Material for the task
⁂

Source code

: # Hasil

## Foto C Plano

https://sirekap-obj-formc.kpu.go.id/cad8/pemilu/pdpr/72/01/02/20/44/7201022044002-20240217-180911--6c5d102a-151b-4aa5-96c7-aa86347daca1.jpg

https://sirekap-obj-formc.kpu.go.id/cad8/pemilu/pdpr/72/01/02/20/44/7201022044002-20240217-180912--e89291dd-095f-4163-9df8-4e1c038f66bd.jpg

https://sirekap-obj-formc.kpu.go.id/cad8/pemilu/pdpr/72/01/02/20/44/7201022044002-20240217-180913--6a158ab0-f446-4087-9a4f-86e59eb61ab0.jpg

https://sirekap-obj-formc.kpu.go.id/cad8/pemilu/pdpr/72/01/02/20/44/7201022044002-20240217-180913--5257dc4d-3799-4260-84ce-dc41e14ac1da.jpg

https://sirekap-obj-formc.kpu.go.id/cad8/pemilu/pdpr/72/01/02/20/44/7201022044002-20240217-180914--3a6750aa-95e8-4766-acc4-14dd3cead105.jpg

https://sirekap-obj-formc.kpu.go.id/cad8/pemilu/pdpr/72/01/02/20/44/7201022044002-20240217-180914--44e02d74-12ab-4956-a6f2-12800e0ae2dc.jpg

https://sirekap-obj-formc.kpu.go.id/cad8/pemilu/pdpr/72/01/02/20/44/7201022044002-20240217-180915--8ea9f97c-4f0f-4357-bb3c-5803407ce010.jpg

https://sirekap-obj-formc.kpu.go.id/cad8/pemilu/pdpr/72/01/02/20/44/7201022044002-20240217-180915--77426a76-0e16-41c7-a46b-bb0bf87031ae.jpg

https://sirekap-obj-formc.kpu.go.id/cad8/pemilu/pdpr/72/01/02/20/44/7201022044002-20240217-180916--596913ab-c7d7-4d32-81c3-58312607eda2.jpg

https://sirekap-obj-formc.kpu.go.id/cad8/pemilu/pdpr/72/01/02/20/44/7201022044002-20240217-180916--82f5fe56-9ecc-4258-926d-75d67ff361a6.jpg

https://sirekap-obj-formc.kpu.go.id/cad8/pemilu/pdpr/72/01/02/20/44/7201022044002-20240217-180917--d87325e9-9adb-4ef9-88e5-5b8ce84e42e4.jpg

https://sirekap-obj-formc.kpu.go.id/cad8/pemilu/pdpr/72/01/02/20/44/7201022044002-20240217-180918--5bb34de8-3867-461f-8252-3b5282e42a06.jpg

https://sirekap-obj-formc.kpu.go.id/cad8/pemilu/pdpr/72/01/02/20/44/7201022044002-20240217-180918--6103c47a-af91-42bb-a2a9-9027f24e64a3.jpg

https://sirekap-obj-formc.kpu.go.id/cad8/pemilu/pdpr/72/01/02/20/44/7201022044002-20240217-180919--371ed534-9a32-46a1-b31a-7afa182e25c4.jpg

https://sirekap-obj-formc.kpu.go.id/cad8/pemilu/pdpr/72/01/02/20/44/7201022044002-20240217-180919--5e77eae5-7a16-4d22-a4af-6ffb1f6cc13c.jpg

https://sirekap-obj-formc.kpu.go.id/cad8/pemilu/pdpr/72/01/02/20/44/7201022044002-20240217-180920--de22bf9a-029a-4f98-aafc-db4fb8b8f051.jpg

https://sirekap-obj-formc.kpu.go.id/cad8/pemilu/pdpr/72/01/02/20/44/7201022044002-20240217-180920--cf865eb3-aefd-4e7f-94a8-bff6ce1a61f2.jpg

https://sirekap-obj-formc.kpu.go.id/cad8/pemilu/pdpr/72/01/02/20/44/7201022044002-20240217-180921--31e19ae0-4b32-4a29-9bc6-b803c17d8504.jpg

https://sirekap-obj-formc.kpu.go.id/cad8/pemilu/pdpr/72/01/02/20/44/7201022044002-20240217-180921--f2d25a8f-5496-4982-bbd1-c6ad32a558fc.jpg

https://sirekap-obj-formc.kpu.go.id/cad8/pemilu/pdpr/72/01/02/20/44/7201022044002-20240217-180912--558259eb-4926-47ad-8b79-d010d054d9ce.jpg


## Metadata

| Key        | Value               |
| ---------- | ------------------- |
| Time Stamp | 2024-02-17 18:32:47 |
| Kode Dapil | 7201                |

⁂

Task goal
Retype all of the material. Each line must match exactly.

Answer box
Source code

: # Hasil

## Foto C Plano

https://sirekap-obj-formc.kpu.go.id/cad8/pemilu/pdpr/72/01/02/20/44/7201022044002-20240217-180911--6c5d102a-151b-4aa5-96c7-aa86347daca1.jpg

https://sirekap-obj-formc.kpu.go.id/cad8/pemilu/pdpr/72/01/02/20/44/7201022044002-20240217-180912--e89291dd-095f-4163-9df8-4e1c038f66bd.jpg

https://sirekap-obj-formc.kpu.go.id/cad8/pemilu/pdpr/72/01/02/20/44/7201022044002-20240217-180913--6a158ab0-f446-4087-9a4f-86e59eb61ab0.jpg

https://sirekap-obj-formc.kpu.go.id/cad8/pemilu/pdpr/72/01/02/20/44/7201022044002-20240217-180913--5257dc4d-3799-4260-84ce-dc41e14ac1da.jpg

https://sirekap-obj-formc.kpu.go.id/cad8/pemilu/pdpr/72/01/02/20/44/7201022044002-20240217-180914--3a6750aa-95e8-4766-acc4-14dd3cead105.jpg

https://sirekap-obj-formc.kpu.go.id/cad8/pemilu/pdpr/72/01/02/20/44/7201022044002-20240217-180914--44e02d74-12ab-4956-a6f2-12800e0ae2dc.jpg

https://sirekap-obj-formc.kpu.go.id/cad8/pemilu/pdpr/72/01/02/20/44/7201022044002-20240217-180915--8ea9f97c-4f0f-4357-bb3c-5803407ce010.jpg

https://sirekap-obj-formc.kpu.go.id/cad8/pemilu/pdpr/72/01/02/20/44/7201022044002-20240217-180915--77426a76-0e16-41c7-a46b-bb0bf87031ae.jpg

https://sirekap-obj-formc.kpu.go.id/cad8/pemilu/pdpr/72/01/02/20/44/7201022044002-20240217-180916--596913ab-c7d7-4d32-81c3-58312607eda2.jpg

https://sirekap-obj-formc.kpu.go.id/cad8/pemilu/pdpr/72/01/02/20/44/7201022044002-20240217-180916--82f5fe56-9ecc-4258-926d-75d67ff361a6.jpg

https://sirekap-obj-formc.kpu.go.id/cad8/pemilu/pdpr/72/01/02/20/44/7201022044002-20240217-180917--d87325e9-9adb-4ef9-88e5-5b8ce84e42e4.jpg

https://sirekap-obj-formc.kpu.go.id/cad8/pemilu/pdpr/72/01/02/20/44/7201022044002-20240217-180918--5bb34de8-3867-461f-8252-3b5282e42a06.jpg

https://sirekap-obj-formc.kpu.go.id/cad8/pemilu/pdpr/72/01/02/20/44/7201022044002-20240217-180918--6103c47a-af91-42bb-a2a9-9027f24e64a3.jpg

https://sirekap-obj-formc.kpu.go.id/cad8/pemilu/pdpr/72/01/02/20/44/7201022044002-20240217-180919--371ed534-9a32-46a1-b31a-7afa182e25c4.jpg

https://sirekap-obj-formc.kpu.go.id/cad8/pemilu/pdpr/72/01/02/20/44/7201022044002-20240217-180919--5e77eae5-7a16-4d22-a4af-6ffb1f6cc13c.jpg

https://sirekap-obj-formc.kpu.go.id/cad8/pemilu/pdpr/72/01/02/20/44/7201022044002-20240217-180920--de22bf9a-029a-4f98-aafc-db4fb8b8f051.jpg

https://sirekap-obj-formc.kpu.go.id/cad8/pemilu/pdpr/72/01/02/20/44/7201022044002-20240217-180920--cf865eb3-aefd-4e7f-94a8-bff6ce1a61f2.jpg

https://sirekap-obj-formc.kpu.go.id/cad8/pemilu/pdpr/72/01/02/20/44/7201022044002-20240217-180921--31e19ae0-4b32-4a29-9bc6-b803c17d8504.jpg

https://sirekap-obj-formc.kpu.go.id/cad8/pemilu/pdpr/72/01/02/20/44/7201022044002-20240217-180921--f2d25a8f-5496-4982-bbd1-c6ad32a558fc.jpg

https://sirekap-obj-formc.kpu.go.id/cad8/pemilu/pdpr/72/01/02/20/44/7201022044002-20240217-180912--558259eb-4926-47ad-8b79-d010d054d9ce.jpg


## Metadata

| Key        | Value               |
| ---------- | ------------------- |
| Time Stamp | 2024-02-17 18:32:47 |
| Kode Dapil | 7201                |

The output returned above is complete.